- **TASK**: Examine the records and identify each line that includes the string "true". Copy those lines.

- **RAW DATA**:
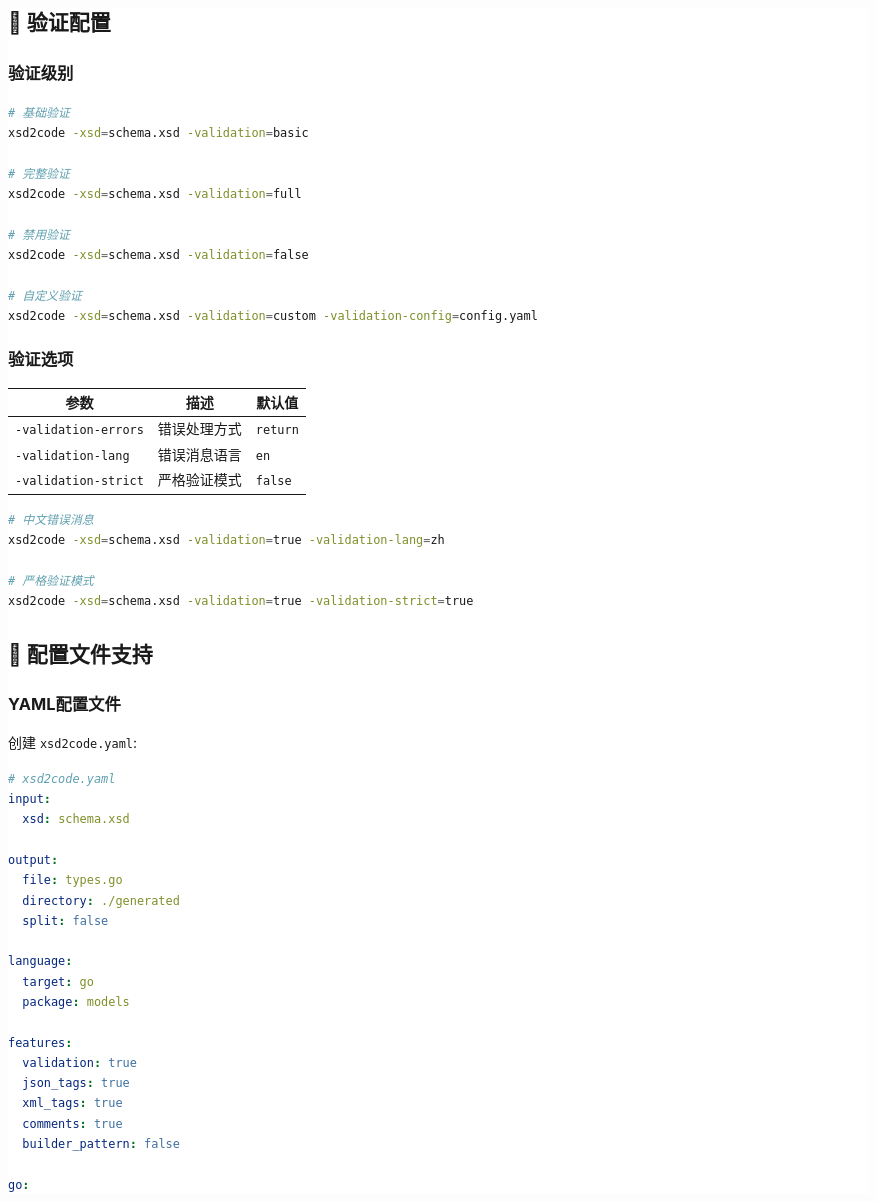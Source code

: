## 🔧 验证配置

### 验证级别

```bash
# 基础验证
xsd2code -xsd=schema.xsd -validation=basic

# 完整验证
xsd2code -xsd=schema.xsd -validation=full

# 禁用验证
xsd2code -xsd=schema.xsd -validation=false

# 自定义验证
xsd2code -xsd=schema.xsd -validation=custom -validation-config=config.yaml
```

### 验证选项

| 参数 | 描述 | 默认值 |
|------|------|--------|
| `-validation-errors` | 错误处理方式 | `return` |
| `-validation-lang` | 错误消息语言 | `en` |
| `-validation-strict` | 严格验证模式 | `false` |

```bash
# 中文错误消息
xsd2code -xsd=schema.xsd -validation=true -validation-lang=zh

# 严格验证模式
xsd2code -xsd=schema.xsd -validation=true -validation-strict=true
```

## 📄 配置文件支持

### YAML配置文件

创建 `xsd2code.yaml`:

```yaml
# xsd2code.yaml
input:
  xsd: schema.xsd
  
output:
  file: types.go
  directory: ./generated
  split: false
  
language:
  target: go
  package: models
  
features:
  validation: true
  json_tags: true
  xml_tags: true
  comments: true
  builder_pattern: false
  
go:
```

- **TASK RESPONSE**:
xsd2code -xsd=schema.xsd -validation=true -validation-lang=zh
xsd2code -xsd=schema.xsd -validation=true -validation-strict=true
  validation: true
  json_tags: true
  xml_tags: true
  comments: true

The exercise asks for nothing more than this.